• [GOAL OF THE EXERCISE]
Across the listing, how many lines contain "standard"? The reply is the number alone.

====================

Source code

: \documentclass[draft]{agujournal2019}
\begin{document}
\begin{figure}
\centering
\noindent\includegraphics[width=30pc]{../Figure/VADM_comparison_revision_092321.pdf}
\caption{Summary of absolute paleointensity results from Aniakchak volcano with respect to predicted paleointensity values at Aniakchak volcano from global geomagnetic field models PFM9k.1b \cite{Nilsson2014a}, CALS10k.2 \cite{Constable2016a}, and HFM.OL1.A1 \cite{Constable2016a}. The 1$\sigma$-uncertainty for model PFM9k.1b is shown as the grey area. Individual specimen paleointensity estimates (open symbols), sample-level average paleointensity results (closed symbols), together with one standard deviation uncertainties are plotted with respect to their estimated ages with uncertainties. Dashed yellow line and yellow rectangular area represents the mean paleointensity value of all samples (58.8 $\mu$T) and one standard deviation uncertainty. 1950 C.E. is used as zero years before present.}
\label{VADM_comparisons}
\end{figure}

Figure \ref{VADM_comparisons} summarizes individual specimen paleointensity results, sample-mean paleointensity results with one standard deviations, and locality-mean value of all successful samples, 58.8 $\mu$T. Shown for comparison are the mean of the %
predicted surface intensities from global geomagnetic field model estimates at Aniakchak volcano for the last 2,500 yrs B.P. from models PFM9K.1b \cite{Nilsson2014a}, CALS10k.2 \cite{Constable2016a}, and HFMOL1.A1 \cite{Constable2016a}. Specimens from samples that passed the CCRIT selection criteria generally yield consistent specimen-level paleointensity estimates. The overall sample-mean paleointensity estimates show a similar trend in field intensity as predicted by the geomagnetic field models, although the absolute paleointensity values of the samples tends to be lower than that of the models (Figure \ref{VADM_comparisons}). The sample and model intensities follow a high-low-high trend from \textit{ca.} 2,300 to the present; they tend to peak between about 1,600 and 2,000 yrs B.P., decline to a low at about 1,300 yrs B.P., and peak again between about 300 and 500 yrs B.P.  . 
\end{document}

====================

• [RESULT OF THIS EXERCISE]
2